Your goal - Copy out the listing below exactly, please, and skip any pictures.

Supplied data -
BEGIN

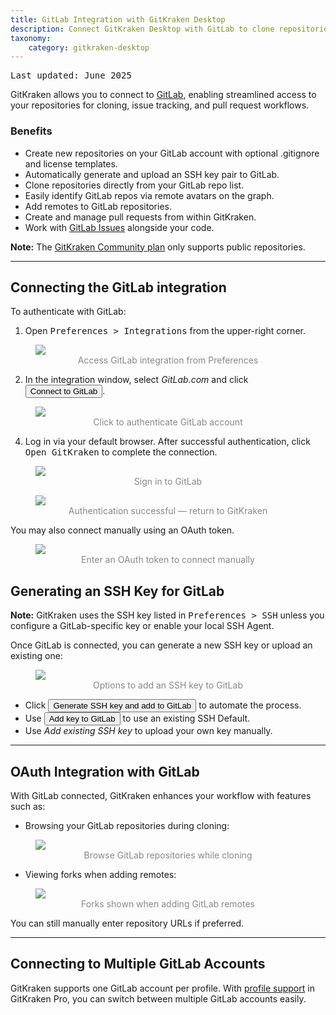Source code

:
 ```yaml
---
title: GitLab Integration with GitKraken Desktop
description: Connect GitKraken Desktop with GitLab to clone repositories, manage SSH keys, create pull requests, and streamline development with OAuth.
taxonomy:
    category: gitkraken-desktop
---
```

<kbd>Last updated: June 2025</kbd>

GitKraken allows you to connect to [GitLab](https://gitlab.com), enabling streamlined access to your repositories for cloning, issue tracking, and pull request workflows.

### Benefits

- Create new repositories on your GitLab account with optional .gitignore and license templates.
- Automatically generate and upload an SSH key pair to GitLab.
- Clone repositories directly from your GitLab repo list.
- Easily identify GitLab repos via remote avatars on the graph.
- Add remotes to GitLab repositories.
- Create and manage pull requests from within GitKraken.
- Work with [GitLab Issues](/integrations/gitlab-issues/) alongside your code.

<div class='callout callout--warning'>
  <p><strong>Note:</strong> The <a href="https://www.gitkraken.com/pricing?source=help_center&product=gitkraken" target="_blank">GitKraken Community plan</a> only supports public repositories.</p>
</div>

***

## Connecting the GitLab integration

To authenticate with GitLab:

1. Open <kbd><i class="fas fa-cog"></i> Preferences > Integrations</kbd> from the upper-right corner.

<figure>
  <img src="/wp-content/uploads/preferences.png" srcset="/wp-content/uploads/preferences@2x.png" class="help-center-img img-bordered">
  <figcaption style="color:#888; text-align:center">Access GitLab integration from Preferences</figcaption>
</figure>

2. In the integration window, select _GitLab.com_ and click <button class='button button--success button--ui button--nolink'>Connect to GitLab</button>.

<figure>
  <img src="/wp-content/uploads/connect-gitlab-2025.png" srcset="/wp-content/uploads/connect-gitlab-2025@2x.png" class="help-center-img img-bordered">
  <figcaption style="color:#888; text-align:center">Click to authenticate GitLab account</figcaption>
</figure>

4. Log in via your default browser. After successful authentication, click <kbd>Open GitKraken</kbd> to complete the connection.

<figure>
  <img src="/wp-content/uploads/gitlab-sign-in-2025.png" srcset="/wp-content/uploads/gitlab-sign-in-2025@2x.png" class="help-center-img img-bordered">
  <figcaption style="color:#888; text-align:center">Sign in to GitLab</figcaption>
</figure>

<figure>
  <img src="/wp-content/uploads/auth-success-gitlab-1.png" srcset="/wp-content/uploads/auth-success-gitlab-1@2x.png" class="help-center-img img-bordered">
  <figcaption style="color:#888; text-align:center">Authentication successful — return to GitKraken</figcaption>
</figure>

You may also connect manually using an OAuth token.

<figure>
  <img src="/wp-content/uploads/gitlab-oauth-token.png" class="help-center-img img-bordered">
  <figcaption style="color:#888; text-align:center">Enter an OAuth token to connect manually</figcaption>
</figure>

## Generating an SSH Key for GitLab

<div class='callout callout'>
  <p><strong>Note:</strong> GitKraken uses the SSH key listed in <kbd>Preferences > SSH</kbd> unless you configure a GitLab-specific key or enable your local SSH Agent.</p>
</div>

Once GitLab is connected, you can generate a new SSH key or upload an existing one:

<figure>
  <img src="/wp-content/uploads/add-key-to-gitlab-2025.png" srcset="/wp-content/uploads/add-key-to-gitlab-2025@2x.png" class="help-center-img img-bordered">
  <figcaption style="color:#888; text-align:center">Options to add an SSH key to GitLab</figcaption>
</figure>

- Click <button class='button button--success button--ui button--nolink'>Generate SSH key and add to GitLab</button> to automate the process.
- Use <button class='button button--uiorange button--ui button--nolink'>Add key to GitLab</button> to use an existing SSH Default.
- Use _Add existing SSH key_ to upload your own key manually.

***

## OAuth Integration with GitLab

With GitLab connected, GitKraken enhances your workflow with features such as:

- Browsing your GitLab repositories during cloning:

<figure>
  <img src="/wp-content/uploads/clone-gitlab.png" srcset="/wp-content/uploads/clone-gitlab@2x.png" class="help-center-img img-bordered">
  <figcaption style="color:#888; text-align:center">Browse GitLab repositories while cloning</figcaption>
</figure>

- Viewing forks when adding remotes:

<figure>
  <img src="/wp-content/uploads/remote-gitlab.png" srcset="/wp-content/uploads/remote-gitlab@2x.png" class="help-center-img img-bordered">
  <figcaption style="color:#888; text-align:center">Forks shown when adding GitLab remotes</figcaption>
</figure>

You can still manually enter repository URLs if preferred.

***

## Connecting to Multiple GitLab Accounts

GitKraken supports one GitLab account per profile. With [profile support](/start-here/profiles) in GitKraken Pro, you can switch between multiple GitLab accounts easily.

END

Response -
Source code

:
 ```yaml
---
title: GitLab Integration with GitKraken Desktop
description: Connect GitKraken Desktop with GitLab to clone repositories, manage SSH keys, create pull requests, and streamline development with OAuth.
taxonomy:
    category: gitkraken-desktop
---
```

<kbd>Last updated: June 2025</kbd>

GitKraken allows you to connect to [GitLab](https://gitlab.com), enabling streamlined access to your repositories for cloning, issue tracking, and pull request workflows.

### Benefits

- Create new repositories on your GitLab account with optional .gitignore and license templates.
- Automatically generate and upload an SSH key pair to GitLab.
- Clone repositories directly from your GitLab repo list.
- Easily identify GitLab repos via remote avatars on the graph.
- Add remotes to GitLab repositories.
- Create and manage pull requests from within GitKraken.
- Work with [GitLab Issues](/integrations/gitlab-issues/) alongside your code.

<div class='callout callout--warning'>
  <p><strong>Note:</strong> The <a href="https://www.gitkraken.com/pricing?source=help_center&product=gitkraken" target="_blank">GitKraken Community plan</a> only supports public repositories.</p>
</div>

***

## Connecting the GitLab integration

To authenticate with GitLab:

1. Open <kbd><i class="fas fa-cog"></i> Preferences > Integrations</kbd> from the upper-right corner.

<figure>
  <img src="/wp-content/uploads/preferences.png" srcset="/wp-content/uploads/preferences@2x.png" class="help-center-img img-bordered">
  <figcaption style="color:#888; text-align:center">Access GitLab integration from Preferences</figcaption>
</figure>

2. In the integration window, select _GitLab.com_ and click <button class='button button--success button--ui button--nolink'>Connect to GitLab</button>.

<figure>
  <img src="/wp-content/uploads/connect-gitlab-2025.png" srcset="/wp-content/uploads/connect-gitlab-2025@2x.png" class="help-center-img img-bordered">
  <figcaption style="color:#888; text-align:center">Click to authenticate GitLab account</figcaption>
</figure>

4. Log in via your default browser. After successful authentication, click <kbd>Open GitKraken</kbd> to complete the connection.

<figure>
  <img src="/wp-content/uploads/gitlab-sign-in-2025.png" srcset="/wp-content/uploads/gitlab-sign-in-2025@2x.png" class="help-center-img img-bordered">
  <figcaption style="color:#888; text-align:center">Sign in to GitLab</figcaption>
</figure>

<figure>
  <img src="/wp-content/uploads/auth-success-gitlab-1.png" srcset="/wp-content/uploads/auth-success-gitlab-1@2x.png" class="help-center-img img-bordered">
  <figcaption style="color:#888; text-align:center">Authentication successful — return to GitKraken</figcaption>
</figure>

You may also connect manually using an OAuth token.

<figure>
  <img src="/wp-content/uploads/gitlab-oauth-token.png" class="help-center-img img-bordered">
  <figcaption style="color:#888; text-align:center">Enter an OAuth token to connect manually</figcaption>
</figure>

## Generating an SSH Key for GitLab

<div class='callout callout'>
  <p><strong>Note:</strong> GitKraken uses the SSH key listed in <kbd>Preferences > SSH</kbd> unless you configure a GitLab-specific key or enable your local SSH Agent.</p>
</div>

Once GitLab is connected, you can generate a new SSH key or upload an existing one:

<figure>
  <img src="/wp-content/uploads/add-key-to-gitlab-2025.png" srcset="/wp-content/uploads/add-key-to-gitlab-2025@2x.png" class="help-center-img img-bordered">
  <figcaption style="color:#888; text-align:center">Options to add an SSH key to GitLab</figcaption>
</figure>

- Click <button class='button button--success button--ui button--nolink'>Generate SSH key and add to GitLab</button> to automate the process.
- Use <button class='button button--uiorange button--ui button--nolink'>Add key to GitLab</button> to use an existing SSH Default.
- Use _Add existing SSH key_ to upload your own key manually.

***

## OAuth Integration with GitLab

With GitLab connected, GitKraken enhances your workflow with features such as:

- Browsing your GitLab repositories during cloning:

<figure>
  <img src="/wp-content/uploads/clone-gitlab.png" srcset="/wp-content/uploads/clone-gitlab@2x.png" class="help-center-img img-bordered">
  <figcaption style="color:#888; text-align:center">Browse GitLab repositories while cloning</figcaption>
</figure>

- Viewing forks when adding remotes:

<figure>
  <img src="/wp-content/uploads/remote-gitlab.png" srcset="/wp-content/uploads/remote-gitlab@2x.png" class="help-center-img img-bordered">
  <figcaption style="color:#888; text-align:center">Forks shown when adding GitLab remotes</figcaption>
</figure>

You can still manually enter repository URLs if preferred.

***

## Connecting to Multiple GitLab Accounts

GitKraken supports one GitLab account per profile. With [profile support](/start-here/profiles) in GitKraken Pro, you can switch between multiple GitLab accounts easily.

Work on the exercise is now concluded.